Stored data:
◇ ◇ ◇ ◇ ◇

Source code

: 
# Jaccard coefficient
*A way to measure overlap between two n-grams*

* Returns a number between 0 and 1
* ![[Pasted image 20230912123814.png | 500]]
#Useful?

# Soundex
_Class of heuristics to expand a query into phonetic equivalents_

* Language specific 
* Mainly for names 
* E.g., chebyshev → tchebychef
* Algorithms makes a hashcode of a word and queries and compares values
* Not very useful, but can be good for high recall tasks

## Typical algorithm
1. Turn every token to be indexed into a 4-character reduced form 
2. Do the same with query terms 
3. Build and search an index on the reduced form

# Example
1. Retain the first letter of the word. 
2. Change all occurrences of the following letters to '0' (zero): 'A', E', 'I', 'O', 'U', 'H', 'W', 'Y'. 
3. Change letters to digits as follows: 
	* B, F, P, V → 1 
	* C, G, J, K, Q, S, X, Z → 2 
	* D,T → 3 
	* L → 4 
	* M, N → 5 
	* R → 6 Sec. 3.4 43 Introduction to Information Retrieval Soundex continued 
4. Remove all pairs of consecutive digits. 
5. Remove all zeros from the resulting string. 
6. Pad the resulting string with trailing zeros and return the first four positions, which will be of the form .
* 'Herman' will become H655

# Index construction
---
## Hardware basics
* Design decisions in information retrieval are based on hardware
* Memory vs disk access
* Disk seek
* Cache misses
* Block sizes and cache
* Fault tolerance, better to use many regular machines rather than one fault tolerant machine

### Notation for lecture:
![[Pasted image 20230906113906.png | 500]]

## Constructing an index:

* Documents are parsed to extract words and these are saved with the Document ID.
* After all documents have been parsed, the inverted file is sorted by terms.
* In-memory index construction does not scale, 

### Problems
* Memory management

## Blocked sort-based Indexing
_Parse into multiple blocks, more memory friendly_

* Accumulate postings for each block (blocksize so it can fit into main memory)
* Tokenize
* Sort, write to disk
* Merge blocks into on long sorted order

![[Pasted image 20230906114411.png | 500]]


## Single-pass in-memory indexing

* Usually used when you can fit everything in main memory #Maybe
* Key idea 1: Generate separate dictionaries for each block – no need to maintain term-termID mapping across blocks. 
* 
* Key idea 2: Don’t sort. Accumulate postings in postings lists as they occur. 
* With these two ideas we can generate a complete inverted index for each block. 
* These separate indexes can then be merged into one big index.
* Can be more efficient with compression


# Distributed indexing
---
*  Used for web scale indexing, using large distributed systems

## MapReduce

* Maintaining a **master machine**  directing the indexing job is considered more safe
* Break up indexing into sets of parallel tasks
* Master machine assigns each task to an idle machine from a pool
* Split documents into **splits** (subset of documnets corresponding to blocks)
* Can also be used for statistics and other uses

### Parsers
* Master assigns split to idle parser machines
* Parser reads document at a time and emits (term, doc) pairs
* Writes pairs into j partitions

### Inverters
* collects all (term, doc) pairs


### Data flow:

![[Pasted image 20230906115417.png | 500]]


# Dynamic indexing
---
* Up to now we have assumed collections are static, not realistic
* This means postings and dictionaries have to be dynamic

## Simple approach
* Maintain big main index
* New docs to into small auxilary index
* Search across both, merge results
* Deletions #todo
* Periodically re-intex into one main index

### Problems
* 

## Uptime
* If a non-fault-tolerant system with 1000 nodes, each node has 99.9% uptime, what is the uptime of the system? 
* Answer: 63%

◇ ◇ ◇ ◇ ◇

» PROBLEM
For the string "letters", tally the lines above that contain it and give only the figure.

» OUTPUT BELOW
2